Optimized deep learning/kalman filter-based underwater localization in VLC systems

Abstract

Several applications depend on the localization technique in underwater visible light communication (UVLC) systems, as military, petroleum, and diving fields. Recent research aims to develop the localization system by different methods to obtain the optimum position of the receiver. In this paper, we use Kalman Filter (KF) algorithm with average Received Signal Strength (RSS) technique using optimization. Optimized Deep Learning Models (DLMs) are utilized to improve the system performance, including such as ResNet50V2, InceptionResNetV2, SSD, and RetinaNet.
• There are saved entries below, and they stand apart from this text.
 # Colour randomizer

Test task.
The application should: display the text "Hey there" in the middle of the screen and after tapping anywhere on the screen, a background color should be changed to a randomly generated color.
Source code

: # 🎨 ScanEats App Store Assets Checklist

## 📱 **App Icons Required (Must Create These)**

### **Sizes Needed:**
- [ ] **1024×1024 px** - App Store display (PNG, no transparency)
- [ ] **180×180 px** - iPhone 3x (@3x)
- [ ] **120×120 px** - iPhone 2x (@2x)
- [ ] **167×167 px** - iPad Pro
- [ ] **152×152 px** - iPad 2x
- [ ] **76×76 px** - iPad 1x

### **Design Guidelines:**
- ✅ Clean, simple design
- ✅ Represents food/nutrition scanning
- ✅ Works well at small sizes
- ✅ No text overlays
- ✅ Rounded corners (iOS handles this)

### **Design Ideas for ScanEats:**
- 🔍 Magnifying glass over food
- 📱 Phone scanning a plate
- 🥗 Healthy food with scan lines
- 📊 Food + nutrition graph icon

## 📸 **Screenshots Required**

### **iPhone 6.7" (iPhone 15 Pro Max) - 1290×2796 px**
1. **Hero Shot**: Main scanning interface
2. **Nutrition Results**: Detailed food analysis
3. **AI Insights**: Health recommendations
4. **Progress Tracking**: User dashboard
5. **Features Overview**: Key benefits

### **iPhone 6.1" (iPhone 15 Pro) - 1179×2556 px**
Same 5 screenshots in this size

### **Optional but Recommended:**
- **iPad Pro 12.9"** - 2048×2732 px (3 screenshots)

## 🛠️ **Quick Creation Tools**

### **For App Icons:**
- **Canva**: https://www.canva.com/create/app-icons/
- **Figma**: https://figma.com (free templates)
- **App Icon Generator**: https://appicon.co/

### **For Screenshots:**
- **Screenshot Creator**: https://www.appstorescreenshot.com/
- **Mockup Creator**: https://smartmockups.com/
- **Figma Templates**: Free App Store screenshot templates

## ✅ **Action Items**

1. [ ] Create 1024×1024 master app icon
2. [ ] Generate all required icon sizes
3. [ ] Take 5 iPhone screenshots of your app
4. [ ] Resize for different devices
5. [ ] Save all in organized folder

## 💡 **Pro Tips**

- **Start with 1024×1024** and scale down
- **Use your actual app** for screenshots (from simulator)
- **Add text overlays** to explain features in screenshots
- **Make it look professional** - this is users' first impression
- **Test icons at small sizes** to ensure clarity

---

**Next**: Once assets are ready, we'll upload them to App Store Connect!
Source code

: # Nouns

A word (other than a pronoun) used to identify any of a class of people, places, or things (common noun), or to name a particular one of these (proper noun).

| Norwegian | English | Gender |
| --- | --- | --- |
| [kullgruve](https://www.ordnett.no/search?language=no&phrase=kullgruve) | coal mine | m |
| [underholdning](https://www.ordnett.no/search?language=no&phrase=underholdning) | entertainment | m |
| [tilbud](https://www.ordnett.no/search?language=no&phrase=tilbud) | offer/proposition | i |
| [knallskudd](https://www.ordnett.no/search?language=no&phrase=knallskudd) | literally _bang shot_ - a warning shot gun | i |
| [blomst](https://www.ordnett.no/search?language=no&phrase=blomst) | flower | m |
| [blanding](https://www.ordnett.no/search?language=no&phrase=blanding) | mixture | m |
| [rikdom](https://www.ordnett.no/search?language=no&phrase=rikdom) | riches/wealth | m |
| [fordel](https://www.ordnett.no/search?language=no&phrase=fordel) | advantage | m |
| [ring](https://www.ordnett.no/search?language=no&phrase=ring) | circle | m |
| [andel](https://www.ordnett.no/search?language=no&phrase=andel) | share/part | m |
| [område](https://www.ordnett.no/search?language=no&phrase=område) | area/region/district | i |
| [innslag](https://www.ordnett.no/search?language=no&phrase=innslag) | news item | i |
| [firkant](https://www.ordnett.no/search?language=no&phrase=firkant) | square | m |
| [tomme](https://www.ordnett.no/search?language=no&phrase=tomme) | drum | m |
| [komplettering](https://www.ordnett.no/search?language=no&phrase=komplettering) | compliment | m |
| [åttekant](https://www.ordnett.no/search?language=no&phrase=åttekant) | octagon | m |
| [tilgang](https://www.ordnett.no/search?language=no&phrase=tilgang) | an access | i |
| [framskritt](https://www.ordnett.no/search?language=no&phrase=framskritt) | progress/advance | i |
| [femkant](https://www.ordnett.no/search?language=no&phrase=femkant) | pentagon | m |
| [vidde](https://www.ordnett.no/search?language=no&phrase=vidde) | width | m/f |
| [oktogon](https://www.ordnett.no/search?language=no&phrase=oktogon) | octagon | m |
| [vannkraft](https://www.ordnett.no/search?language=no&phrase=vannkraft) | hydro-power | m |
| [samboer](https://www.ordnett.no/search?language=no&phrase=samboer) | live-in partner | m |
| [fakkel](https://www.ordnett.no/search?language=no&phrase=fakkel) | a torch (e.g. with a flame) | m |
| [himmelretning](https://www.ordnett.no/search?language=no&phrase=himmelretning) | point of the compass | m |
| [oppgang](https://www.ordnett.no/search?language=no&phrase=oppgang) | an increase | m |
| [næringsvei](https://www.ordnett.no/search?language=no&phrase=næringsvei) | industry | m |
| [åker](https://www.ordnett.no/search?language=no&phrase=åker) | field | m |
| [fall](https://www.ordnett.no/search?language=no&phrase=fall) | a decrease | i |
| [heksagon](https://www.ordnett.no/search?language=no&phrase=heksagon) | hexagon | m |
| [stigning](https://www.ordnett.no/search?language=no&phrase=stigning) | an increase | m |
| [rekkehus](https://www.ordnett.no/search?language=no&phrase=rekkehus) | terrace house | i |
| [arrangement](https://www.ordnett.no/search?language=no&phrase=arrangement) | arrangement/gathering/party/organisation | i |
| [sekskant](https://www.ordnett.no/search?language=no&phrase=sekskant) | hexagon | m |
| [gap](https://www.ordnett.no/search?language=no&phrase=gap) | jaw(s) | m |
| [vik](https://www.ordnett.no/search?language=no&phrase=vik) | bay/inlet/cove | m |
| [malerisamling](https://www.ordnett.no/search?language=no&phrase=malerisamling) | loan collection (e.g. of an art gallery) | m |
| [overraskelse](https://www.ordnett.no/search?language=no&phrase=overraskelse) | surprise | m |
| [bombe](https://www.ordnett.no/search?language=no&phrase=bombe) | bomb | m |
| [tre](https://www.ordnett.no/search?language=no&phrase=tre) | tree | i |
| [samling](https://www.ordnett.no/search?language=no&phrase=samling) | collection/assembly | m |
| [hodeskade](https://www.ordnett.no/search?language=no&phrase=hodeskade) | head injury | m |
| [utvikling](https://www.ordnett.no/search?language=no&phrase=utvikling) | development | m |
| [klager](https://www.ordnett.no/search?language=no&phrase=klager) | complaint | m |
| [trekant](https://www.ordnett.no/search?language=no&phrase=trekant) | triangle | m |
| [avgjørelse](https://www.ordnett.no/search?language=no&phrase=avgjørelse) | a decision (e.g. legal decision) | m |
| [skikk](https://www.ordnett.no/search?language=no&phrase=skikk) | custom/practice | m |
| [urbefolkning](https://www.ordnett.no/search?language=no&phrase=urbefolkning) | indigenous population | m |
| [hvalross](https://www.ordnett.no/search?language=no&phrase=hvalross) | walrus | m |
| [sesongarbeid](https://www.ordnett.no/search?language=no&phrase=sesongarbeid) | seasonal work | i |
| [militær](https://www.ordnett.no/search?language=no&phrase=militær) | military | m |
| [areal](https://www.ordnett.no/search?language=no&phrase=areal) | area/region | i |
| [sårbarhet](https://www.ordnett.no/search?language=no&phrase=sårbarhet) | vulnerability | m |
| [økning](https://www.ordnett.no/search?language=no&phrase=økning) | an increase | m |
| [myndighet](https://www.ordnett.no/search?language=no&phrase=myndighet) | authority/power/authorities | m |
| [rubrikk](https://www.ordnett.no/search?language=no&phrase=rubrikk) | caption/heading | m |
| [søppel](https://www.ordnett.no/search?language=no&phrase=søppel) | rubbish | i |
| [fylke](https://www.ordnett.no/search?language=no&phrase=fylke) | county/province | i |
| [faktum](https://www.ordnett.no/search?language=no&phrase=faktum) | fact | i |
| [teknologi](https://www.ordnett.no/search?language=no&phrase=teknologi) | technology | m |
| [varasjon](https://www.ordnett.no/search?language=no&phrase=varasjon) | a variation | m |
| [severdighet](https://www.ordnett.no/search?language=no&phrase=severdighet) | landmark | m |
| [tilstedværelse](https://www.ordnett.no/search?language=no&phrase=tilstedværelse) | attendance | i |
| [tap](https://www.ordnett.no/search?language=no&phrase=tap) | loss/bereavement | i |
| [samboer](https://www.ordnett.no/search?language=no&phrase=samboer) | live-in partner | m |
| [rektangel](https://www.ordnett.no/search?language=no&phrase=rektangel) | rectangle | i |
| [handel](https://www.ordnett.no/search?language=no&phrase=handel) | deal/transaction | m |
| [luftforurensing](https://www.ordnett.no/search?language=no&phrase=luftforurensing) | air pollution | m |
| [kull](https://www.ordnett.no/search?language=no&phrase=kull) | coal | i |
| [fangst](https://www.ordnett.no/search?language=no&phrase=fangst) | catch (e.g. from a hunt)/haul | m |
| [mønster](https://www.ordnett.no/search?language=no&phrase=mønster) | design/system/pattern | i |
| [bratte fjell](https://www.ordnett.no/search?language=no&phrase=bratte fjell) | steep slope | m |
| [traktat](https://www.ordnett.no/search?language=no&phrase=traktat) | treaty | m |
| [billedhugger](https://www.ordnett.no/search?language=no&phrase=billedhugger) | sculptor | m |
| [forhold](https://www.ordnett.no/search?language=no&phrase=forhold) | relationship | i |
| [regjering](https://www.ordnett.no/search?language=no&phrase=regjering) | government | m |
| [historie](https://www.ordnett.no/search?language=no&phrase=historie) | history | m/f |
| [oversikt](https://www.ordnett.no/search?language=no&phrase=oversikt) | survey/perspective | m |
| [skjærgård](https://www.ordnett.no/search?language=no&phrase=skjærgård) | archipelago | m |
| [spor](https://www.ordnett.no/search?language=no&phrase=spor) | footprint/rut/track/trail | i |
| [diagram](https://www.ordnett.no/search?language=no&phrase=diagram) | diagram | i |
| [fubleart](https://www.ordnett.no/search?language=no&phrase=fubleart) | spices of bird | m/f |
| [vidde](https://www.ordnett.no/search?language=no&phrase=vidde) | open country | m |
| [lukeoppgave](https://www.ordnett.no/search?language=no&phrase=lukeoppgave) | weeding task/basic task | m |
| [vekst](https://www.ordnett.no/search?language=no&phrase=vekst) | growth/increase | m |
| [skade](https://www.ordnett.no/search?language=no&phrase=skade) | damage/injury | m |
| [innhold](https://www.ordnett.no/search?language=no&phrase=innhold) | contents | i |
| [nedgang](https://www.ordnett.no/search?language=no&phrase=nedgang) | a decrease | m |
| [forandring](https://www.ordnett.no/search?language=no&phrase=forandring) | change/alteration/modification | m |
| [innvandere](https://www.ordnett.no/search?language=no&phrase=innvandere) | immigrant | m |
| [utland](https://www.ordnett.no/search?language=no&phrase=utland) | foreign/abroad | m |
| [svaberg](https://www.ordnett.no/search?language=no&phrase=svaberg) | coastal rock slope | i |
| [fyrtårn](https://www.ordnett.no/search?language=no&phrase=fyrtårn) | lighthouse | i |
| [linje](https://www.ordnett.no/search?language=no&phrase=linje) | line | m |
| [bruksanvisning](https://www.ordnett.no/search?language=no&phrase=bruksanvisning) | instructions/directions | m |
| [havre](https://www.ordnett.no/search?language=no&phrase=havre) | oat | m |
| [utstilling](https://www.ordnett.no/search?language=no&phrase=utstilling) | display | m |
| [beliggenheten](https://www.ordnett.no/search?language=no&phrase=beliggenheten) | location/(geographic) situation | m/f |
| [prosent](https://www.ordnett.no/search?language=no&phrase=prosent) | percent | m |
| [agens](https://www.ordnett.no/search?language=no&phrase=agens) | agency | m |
Two channel modeling Weighted Double Gamma Function (WDGF) with a Combination Exponential Arbitrary Power Function (CEAPF) are used for sea water to enhance the UVLC localization system. The obtained results show that using CEAPF channel modeling with ResNetV2 strategy achieves the best accuracy of the localization for different methods. Also, the ResNetV2 outperforms other strategies for using RSS average technique. The RSS with KF and DLM achieves a higher accuracy with ResNetV2 than InceptionResNetV2, RetinaNet and SSD. Using WDGF achieves accuracy less than that in CEAPF where for using KF with average RSS method. Applying the RSS with KF with CEAPF channel modeling improves the performance than using WDGF. We use an automatic hyper-parameter (HP) approach to the Bayesian optimization models ResNet50V2, InceptionResNetV2, SSD, and RetinaNet. The ResNet50V2 based on average RSS technique hybrid with KF in CEAPF channel model achieves 99.99% accuracy, 99.99% area under the curve (AUC), 99.98% precision, 99.89% F1-score, 0.099 RMSE and 0.43 s testing time.